Sometimes actions that a party takes before a court action is started can cause them to lose their case. An example of such a situation is where a party destroys evidence prior to a court action starting.
n Forsey v. Burin Peninsula Marine Service Centre,  F.C. J. No. 1046, Maxwell Forsey brought his fishing vessel to the Burin Peninsula Marine Service Centre for some routine maintenance. The vessel was removed from the water by means of straps and a hydraulic lift and was placed on keel blocks located in the marine service centre’s yard. Cribbing made of wood was then placed along the sides of the vessel, by the marine centre’s employees, followed by cross-bracing to secure the ship in an upright, stable position. Once the cribbing was in place, the straps were removed. The vessel subsequently fell. Two days after the vessel fell, a marine surveyor attended the marine service centre to survey the damage and to prepare a report in it. However, the marine service centre had removed the damaged cribbing prior to the surveyor’s arrival.
One of the issues at trial was whether the marine service centre was negligent in using materials for the cribbing that was not fit for its intended purpose and whether the cribbing was properly constructed.
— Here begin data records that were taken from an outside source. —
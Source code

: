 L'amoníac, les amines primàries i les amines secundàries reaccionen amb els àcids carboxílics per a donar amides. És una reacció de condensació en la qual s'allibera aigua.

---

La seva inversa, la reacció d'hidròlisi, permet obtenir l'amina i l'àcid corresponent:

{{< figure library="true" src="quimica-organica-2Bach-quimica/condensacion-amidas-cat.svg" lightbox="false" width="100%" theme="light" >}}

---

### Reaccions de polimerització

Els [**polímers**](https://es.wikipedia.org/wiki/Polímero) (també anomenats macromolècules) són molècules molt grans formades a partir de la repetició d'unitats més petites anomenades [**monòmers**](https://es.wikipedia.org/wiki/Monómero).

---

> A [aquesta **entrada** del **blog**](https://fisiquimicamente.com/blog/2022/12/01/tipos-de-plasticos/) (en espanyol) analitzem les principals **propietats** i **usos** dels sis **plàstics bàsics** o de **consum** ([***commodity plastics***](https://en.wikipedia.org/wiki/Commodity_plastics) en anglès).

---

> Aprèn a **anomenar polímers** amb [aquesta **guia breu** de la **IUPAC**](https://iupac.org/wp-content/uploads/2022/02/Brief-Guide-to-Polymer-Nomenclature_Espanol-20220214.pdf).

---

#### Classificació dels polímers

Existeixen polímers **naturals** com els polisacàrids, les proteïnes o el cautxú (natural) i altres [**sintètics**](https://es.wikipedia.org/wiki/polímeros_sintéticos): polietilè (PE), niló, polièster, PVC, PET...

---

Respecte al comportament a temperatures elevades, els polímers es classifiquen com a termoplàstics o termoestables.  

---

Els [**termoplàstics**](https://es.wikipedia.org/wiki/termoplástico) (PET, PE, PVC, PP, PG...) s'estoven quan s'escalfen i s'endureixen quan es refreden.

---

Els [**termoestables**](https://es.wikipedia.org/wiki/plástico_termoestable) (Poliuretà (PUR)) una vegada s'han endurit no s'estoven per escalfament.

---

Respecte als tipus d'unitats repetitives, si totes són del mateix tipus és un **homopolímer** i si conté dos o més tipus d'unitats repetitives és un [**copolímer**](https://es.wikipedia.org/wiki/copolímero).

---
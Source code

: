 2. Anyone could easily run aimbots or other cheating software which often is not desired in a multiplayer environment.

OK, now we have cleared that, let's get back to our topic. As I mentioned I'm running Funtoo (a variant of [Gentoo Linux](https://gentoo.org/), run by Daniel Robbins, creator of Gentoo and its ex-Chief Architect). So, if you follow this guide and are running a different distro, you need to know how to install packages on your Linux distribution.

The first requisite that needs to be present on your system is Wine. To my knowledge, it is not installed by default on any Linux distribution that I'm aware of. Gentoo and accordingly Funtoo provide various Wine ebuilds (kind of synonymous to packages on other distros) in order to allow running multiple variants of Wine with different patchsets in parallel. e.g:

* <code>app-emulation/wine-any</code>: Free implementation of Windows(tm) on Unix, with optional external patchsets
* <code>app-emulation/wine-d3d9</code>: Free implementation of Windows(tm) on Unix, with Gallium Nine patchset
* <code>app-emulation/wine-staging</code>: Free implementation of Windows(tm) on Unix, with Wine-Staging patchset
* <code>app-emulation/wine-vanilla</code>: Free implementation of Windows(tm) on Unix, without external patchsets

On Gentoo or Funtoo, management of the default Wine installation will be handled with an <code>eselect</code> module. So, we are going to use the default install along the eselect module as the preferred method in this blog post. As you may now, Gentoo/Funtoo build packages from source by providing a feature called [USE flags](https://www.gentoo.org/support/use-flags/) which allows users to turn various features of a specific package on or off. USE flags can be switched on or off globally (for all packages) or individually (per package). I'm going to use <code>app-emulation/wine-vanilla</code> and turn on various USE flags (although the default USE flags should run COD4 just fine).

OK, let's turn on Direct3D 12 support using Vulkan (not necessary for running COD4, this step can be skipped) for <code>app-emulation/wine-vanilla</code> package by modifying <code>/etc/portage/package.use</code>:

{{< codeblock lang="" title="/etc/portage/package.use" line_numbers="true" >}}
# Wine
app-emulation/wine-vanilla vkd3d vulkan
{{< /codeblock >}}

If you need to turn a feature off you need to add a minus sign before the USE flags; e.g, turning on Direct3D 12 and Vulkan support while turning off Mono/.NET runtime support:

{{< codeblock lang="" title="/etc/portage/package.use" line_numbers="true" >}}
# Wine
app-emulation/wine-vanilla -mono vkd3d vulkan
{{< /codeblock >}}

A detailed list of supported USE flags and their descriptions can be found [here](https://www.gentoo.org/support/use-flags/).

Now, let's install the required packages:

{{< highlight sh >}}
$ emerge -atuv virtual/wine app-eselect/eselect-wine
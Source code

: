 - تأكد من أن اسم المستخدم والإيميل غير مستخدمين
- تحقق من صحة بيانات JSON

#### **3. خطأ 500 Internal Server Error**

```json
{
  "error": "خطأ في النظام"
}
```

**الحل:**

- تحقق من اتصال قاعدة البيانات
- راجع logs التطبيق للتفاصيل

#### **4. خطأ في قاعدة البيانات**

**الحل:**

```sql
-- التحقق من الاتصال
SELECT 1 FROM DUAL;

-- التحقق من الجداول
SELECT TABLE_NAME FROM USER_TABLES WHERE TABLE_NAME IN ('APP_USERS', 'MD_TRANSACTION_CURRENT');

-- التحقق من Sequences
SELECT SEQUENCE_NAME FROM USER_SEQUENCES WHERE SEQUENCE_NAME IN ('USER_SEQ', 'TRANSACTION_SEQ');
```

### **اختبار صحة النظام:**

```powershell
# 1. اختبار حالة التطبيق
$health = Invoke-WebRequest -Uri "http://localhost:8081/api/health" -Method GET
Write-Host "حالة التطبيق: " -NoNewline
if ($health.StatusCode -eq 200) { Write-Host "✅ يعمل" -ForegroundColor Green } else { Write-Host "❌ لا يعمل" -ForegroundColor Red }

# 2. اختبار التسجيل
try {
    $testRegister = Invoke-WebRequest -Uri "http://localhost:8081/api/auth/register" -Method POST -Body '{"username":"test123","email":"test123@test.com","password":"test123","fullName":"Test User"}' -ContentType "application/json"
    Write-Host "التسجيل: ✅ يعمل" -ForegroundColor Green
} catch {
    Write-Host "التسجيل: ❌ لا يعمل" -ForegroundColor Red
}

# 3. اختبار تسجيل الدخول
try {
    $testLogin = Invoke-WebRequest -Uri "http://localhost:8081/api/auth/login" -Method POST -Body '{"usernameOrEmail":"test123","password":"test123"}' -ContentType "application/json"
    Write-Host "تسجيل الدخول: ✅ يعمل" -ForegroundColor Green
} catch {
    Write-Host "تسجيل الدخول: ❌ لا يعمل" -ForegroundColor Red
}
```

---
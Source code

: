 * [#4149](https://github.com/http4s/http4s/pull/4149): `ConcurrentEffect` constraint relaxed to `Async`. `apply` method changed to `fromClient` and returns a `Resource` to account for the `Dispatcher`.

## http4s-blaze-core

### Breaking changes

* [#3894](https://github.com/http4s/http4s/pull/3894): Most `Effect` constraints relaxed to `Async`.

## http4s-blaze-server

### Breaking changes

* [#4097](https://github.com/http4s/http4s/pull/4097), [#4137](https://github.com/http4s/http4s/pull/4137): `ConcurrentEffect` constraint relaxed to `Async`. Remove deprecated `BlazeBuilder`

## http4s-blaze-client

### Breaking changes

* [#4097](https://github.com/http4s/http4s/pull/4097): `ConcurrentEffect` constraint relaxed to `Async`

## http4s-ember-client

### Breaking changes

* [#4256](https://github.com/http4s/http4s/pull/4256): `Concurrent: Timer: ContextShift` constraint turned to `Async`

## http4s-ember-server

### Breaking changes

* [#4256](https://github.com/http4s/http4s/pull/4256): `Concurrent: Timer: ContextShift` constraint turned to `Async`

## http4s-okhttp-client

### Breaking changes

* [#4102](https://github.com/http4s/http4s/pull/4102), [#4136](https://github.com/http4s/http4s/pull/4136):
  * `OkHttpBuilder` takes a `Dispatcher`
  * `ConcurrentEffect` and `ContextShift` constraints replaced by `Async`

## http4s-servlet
Since the cribbing was removed prior to the surveyor’s arrival, he did not have a chance to inspect it. This raised the issue of spoliation of evidence.
The court described spoliation as “…the intentional destruction of evidence relevant to ongoing or contemplated litigation, where a reasonable inference can be drawn that the evidence was destroyed to affect the litigation.” Spoliation gives rise to a presumption that the destroyed evidence would have been unfavourable to the party who destroyed it. This presumption, however, can be rebutted by demonstrating that there was no intention to destroy the evidence.
The court held that spoliation requires the following elements to be established:
- That the missing evidence was relevant;
- That the missing evidence was intentionally destroyed;
- That, at time of destruction, the litigation must have been ongoing or contemplated; and
- That it must be reasonable to infer that the evidence was destroyed in order to affect the outcome of the litigation.
The court found that the cribbing materials were relevant to the issue of proving whether or not they were unfit for the purpose for which they were intended. The court further found that the marine service centre ought to have known that litigation would be contemplated by Mr. Forsey and that the disposition of the cribbing would affect Mr. Forsey’s claim. Therefore, the court drew an adverse inference that the marine service centre intentionally destroyed the evidence in order to affect the litigation. As a result, the marine centre had to rebut the presumption that the evidence was unfavourable to them – that is they had to rebut the presumption that the cribbing materials were not fit for the purpose for which they were intended. Ultimately, the court found that the marine service centre was not able to rebut the presumption and the cribbing materials were found to be unfit for their intended purpose.
The moral of the story: if you suspect that someone might sue you, do not destroy any evidence. In fact, it is probably best to talk to a lawyer to see how you should preserve the evidence in question. In today’s electronic world this is extremely important since evidence can come in many forms: emails, text, tweets, Facebook posts and the like. You don’t want to do anything to that might affect your ability to recover such evidence since it could come back to haunt you in the form of a presumption that the lost evidence is unfavourable to your case.